No, they create more. If you assume the lean company grows sales at the same rate as some poorly management company then it may well be that the lean company creates fewer jobs. However that is not a valid assumption. Deming provided the reason in his presentations to Japan in the 1950’s with his chain reaction. From page 3 of Out of the Crisis
- Improve Quality —>
- Costs decrease because of less rework, fewer mistakes, fewer delays, snags, better use of machine-time and materials —>
- Productivity Improves —>
- Capture the market with better quality and lower price —>
- Stay in Business —>
- Provide jobs and more jobs
For an example of this process at work see GM, Ford and Toyota. Toyota defines lean (Toyota’s management system is what was called lean manufacturing by Jim Womack and Dan Jones). Toyota continues to add employees while Ford and GM have been shedding jobs.

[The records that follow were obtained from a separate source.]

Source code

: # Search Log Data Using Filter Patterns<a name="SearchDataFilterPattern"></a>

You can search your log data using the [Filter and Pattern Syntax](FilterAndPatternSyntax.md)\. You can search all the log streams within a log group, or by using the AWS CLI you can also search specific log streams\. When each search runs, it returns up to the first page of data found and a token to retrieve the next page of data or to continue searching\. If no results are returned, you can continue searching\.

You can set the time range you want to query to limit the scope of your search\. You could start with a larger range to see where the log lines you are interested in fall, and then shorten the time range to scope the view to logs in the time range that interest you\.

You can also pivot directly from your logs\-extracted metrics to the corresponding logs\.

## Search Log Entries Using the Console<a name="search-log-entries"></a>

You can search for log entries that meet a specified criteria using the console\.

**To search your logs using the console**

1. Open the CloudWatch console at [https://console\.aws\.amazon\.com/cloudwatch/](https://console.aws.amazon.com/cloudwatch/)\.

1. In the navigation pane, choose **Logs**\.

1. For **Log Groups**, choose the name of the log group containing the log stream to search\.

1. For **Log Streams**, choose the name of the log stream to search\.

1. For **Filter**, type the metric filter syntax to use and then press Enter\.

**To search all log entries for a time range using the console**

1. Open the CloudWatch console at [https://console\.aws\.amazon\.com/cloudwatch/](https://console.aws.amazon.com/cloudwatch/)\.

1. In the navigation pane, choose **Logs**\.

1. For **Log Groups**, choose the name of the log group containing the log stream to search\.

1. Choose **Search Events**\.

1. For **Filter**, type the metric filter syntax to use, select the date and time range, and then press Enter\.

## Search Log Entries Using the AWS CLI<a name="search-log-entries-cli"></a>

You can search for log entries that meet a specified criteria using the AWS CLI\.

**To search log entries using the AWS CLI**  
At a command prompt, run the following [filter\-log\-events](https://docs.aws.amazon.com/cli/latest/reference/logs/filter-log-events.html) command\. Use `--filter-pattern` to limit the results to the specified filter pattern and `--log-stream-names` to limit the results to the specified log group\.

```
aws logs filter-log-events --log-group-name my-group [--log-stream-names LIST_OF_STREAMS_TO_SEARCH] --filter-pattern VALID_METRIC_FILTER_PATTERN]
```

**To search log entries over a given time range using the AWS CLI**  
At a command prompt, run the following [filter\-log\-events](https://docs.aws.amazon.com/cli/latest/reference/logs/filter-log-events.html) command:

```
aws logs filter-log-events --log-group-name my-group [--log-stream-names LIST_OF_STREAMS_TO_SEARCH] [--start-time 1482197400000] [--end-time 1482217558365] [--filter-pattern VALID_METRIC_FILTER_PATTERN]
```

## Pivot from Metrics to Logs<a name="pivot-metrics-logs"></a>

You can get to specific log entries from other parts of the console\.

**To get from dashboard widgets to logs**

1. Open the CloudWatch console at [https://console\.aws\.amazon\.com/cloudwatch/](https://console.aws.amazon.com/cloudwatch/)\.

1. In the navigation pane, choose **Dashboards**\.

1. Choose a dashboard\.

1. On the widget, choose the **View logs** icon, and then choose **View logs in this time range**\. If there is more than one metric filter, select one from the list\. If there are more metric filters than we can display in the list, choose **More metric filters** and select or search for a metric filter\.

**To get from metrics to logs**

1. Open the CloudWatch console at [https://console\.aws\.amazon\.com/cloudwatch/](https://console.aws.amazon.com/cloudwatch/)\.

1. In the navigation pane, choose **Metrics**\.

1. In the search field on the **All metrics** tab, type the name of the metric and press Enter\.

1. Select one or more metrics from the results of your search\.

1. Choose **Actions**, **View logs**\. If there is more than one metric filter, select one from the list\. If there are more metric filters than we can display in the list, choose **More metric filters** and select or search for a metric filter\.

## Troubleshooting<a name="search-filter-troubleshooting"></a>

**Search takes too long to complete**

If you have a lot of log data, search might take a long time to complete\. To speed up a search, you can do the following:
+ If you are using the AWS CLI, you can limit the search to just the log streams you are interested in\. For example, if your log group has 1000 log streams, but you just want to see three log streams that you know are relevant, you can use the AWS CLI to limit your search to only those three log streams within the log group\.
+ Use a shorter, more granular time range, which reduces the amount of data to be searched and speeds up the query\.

It is true, for lean (and un-lean) companies alike, productivity is improving (it just improves more at lean companies) which means that fewer people are needed to produce the same amount as we have in the past. We have posted previously about the mistaken belief that jobs are moving overseas.
Job losses are the result of poor management – one of the core principle of lean thinking, Deming’s thoughts… is respect for people (providing good jobs, no layoffs, etc.). It is obvious that productivity continues to improve, which is a great thing. Management must manage that, and other matters, successfully. When management fails employees pay with their jobs (and very unfortunately senior management just pay themselves more and more).
The way to create jobs is to follow Deming’s chain reaction of systemic improvement.